▸ SOURCE INFORMATION
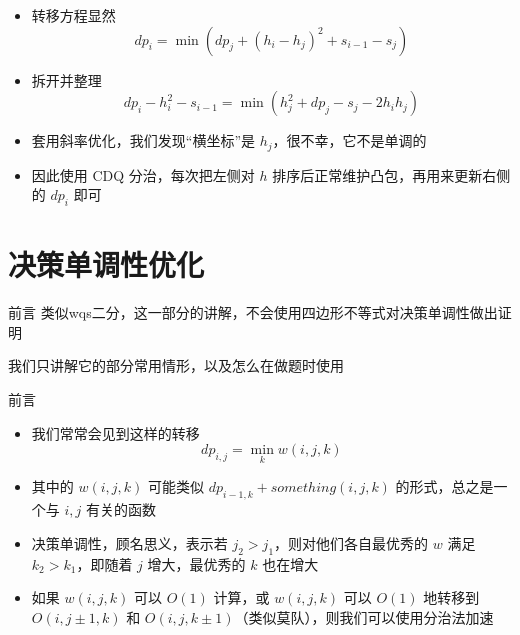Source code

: ﻿\documentclass[aspectratio=169]{ctexbeamer}
\begin{document}
\begin{frame}
    \begin{itemize}
        \item 转移方程显然
        $$
        dp_i=\min\left(dp_j+(h_i-h_j)^2+s_{i-1}-s_j\right)
        $$
        \item 拆开并整理
        $$
        dp_i-h_i^2-s_{i-1}=\min\left(h_j^2+dp_j-s_j-2h_ih_j\right)
        $$
        \item 套用斜率优化，我们发现“横坐标”是 $h_j$，很不幸，它不是单调的
        \item 因此使用 CDQ 分治，每次把左侧对 $h$ 排序后正常维护凸包，再用来更新右侧的 $dp_i$ 即可
    \end{itemize}
\end{frame}






\section{决策单调性优化}

\begin{frame}{前言}
    类似wqs二分，这一部分的讲解，不会使用四边形不等式对决策单调性做出证明
    
    我们只讲解它的部分常用情形，以及怎么在做题时使用

\end{frame}

\begin{frame}{前言}
    \begin{itemize}
        \item 我们常常会见到这样的转移
        $$
            dp_{i,j}=\min_kw(i,j,k)
        $$
        \item 其中的 $w(i,j,k)$ 可能类似 $dp_{i-1,k}+something(i,j,k)$ 的形式，总之是一个与 $i,j$ 有关的函数
        \item 决策单调性，顾名思义，表示若 $j_2>j_1$，则对他们各自最优秀的 $w$ 满足 $k_2>k_1$，即随着 $j$ 增大，最优秀的 $k$ 也在增大
        \item 如果 $w(i,j,k)$ 可以 $O(1)$ 计算，或 $w(i,j,k)$ 可以 $O(1)$ 地转移到 $O(i,j\pm 1,k)$ 和 $O(i,j,k\pm 1)$（类似莫队），则我们可以使用分治法加速
        
    \end{itemize}
\end{frame}
\end{document}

▸ PROBLEM STATEMENT
For the listing above, identify each line bearing "left".

▸ SOLUTION FOR THIS PROBLEM
        dp_i=\min\left(dp_j+(h_i-h_j)^2+s_{i-1}-s_j\right)
        dp_i-h_i^2-s_{i-1}=\min\left(h_j^2+dp_j-s_j-2h_ih_j\right)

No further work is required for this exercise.